Como no he sido hombre, me cuesta trabajo calcular cuánto de lo que me ocurre tiene que ver con que soy mujer y cuánto es simplemente “torpeza masculina”. Hace unos días, por ejemplo, fui a donde un ortopedista a entender un par de lesiones que he desarrollado en mi pierna derecha. Le expliqué extensamente los antecedentes de cada lesión, los exámenes que me han hecho y los diagnósticos anteriores. Me hizo un examen físico y, sin preguntarme por mi nivel de actividad física, sin indagar por posibles golpes o caídas recientes, haciendo caso omiso de mis preocupaciones, procedió a darme un diagnóstico y decirme que, obviamente, con el compromiso que tenía de mis músculos isquiotibiales no podía tocarme los dedos de los pies.

Yo no había preguntado nada sobre mis isquiotibiales y si puedo tocarme los dedos de los pies. Soy bastante flexible para una persona de mi edad y mis características porque hago mucho más ejercicio del que suponen todos los que dictaminan sobre mi salud. Cuando le pregunté si los zapatos para pronadores podían ser útiles en mi caso me respondió como si yo fuera una niña de cinco años o una persona sin ninguna educación: eso es una moda; uno debe usar los zapatos que le queden cómodos. Y me contó una historia de un jugador de fútbol que ni me importaba ni me servía.

¿Qué puede tener que ver conmigo un jugador de fútbol de la selección al que le hacían ampollas los zapatos finos? ¿Cuál es la relación entre los guayos y los zapatos para trotar, entre un jugador profesional que vivió mucho tiempo en la miseria y una profesora que hizo poco deporte en su niñez y vivió una vida tranquila de clase media? Pensé: este señor es muy mal ortopedista si ni siquiera sabe de los desarrollos tecnológicos de los zapatos para distintos tipos de actividades físicas y formas de pie. Pero tal vez lo que pasaba era distinto: él creyó que yo era una señora sedentaria que no podía tener lesiones y mucho menos saber sobre zapatos más que la marca costosa o más usada. Tenía que explicarme que los tenis deben ser cómodos (¡!).

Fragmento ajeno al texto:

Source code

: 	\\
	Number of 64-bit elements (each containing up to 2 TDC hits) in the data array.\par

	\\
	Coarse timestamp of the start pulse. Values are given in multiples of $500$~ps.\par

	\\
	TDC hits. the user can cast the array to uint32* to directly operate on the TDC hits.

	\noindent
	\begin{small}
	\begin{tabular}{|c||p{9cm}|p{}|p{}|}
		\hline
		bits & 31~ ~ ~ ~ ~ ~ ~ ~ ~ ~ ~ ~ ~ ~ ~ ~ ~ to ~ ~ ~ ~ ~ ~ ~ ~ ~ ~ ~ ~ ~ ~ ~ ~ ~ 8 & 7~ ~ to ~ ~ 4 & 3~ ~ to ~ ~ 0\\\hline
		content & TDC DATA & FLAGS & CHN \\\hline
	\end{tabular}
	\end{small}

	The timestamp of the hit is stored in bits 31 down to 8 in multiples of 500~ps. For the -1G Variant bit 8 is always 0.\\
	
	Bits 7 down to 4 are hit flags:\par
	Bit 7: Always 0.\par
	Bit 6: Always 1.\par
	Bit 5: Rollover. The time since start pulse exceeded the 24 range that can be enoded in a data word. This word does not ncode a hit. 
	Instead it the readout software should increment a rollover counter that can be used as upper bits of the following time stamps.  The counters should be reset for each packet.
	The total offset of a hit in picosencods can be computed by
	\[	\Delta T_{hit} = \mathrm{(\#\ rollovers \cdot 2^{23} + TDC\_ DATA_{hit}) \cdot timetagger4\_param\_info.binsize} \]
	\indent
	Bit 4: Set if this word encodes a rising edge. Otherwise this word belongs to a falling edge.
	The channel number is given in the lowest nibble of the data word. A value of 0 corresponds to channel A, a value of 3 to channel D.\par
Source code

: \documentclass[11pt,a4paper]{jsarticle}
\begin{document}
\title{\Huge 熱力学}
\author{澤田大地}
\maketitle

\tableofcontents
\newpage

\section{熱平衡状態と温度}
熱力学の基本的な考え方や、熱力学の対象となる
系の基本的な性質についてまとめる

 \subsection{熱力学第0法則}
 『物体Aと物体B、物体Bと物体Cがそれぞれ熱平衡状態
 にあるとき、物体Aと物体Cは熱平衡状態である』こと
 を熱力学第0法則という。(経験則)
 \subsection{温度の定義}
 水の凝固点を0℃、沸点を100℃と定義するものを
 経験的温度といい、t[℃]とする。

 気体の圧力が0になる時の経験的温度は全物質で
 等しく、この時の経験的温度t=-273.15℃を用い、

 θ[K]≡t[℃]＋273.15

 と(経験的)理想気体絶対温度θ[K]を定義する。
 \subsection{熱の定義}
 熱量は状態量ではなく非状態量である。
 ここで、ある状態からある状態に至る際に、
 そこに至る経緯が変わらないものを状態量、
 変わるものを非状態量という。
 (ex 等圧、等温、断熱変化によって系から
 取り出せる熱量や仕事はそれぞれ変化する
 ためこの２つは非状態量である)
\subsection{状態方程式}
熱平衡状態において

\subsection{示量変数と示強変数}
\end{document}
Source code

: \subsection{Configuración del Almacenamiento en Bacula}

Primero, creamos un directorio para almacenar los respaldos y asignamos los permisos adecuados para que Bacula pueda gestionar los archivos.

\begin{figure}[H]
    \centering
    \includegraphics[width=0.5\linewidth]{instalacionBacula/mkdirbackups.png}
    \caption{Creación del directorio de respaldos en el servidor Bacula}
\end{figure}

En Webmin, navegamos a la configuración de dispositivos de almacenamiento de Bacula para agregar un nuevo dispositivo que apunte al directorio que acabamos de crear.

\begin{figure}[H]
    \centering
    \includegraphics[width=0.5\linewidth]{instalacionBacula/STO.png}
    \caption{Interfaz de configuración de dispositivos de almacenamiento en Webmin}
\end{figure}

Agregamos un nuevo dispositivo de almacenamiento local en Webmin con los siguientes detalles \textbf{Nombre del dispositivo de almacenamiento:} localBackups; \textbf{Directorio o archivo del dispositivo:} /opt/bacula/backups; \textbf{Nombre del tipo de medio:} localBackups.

Precisamente porque son comportamientos sutiles y generalmente “nunca les pasa” a los hombres, cuando uno se queja terminan señalándolo o de conflictivo o de soberbio: ¿quién se cree ella que es que hay que reconocerle que sabe sobre ese tema? “Definitivamente es muy grosera si no es capaz de recibir una observación que alguien le hace o una explicación bienintencionada”. Ni siquiera acumular evidencia científica sirve: no importa cuántas veces o cómo lo contemos, seguro estamos erradas en la metodología o sesgadas en las conclusiones. Es parte del escenario en el que la experticia femenina se descalifica.

Es clave, sin embargo, persistir en estos nuevos vocabularios y forzar las conversaciones y debates incómodos hasta que cambien los tableros y se redistribuyan las piezas. Hasta entonces, no presuma que usted sabe más que la mujer que tiene al frente y no le dé explicaciones que ella no ha pedido. Sobre todo, trate de aprender de ella si es una experta en lugar de acusarla por saber más que usted.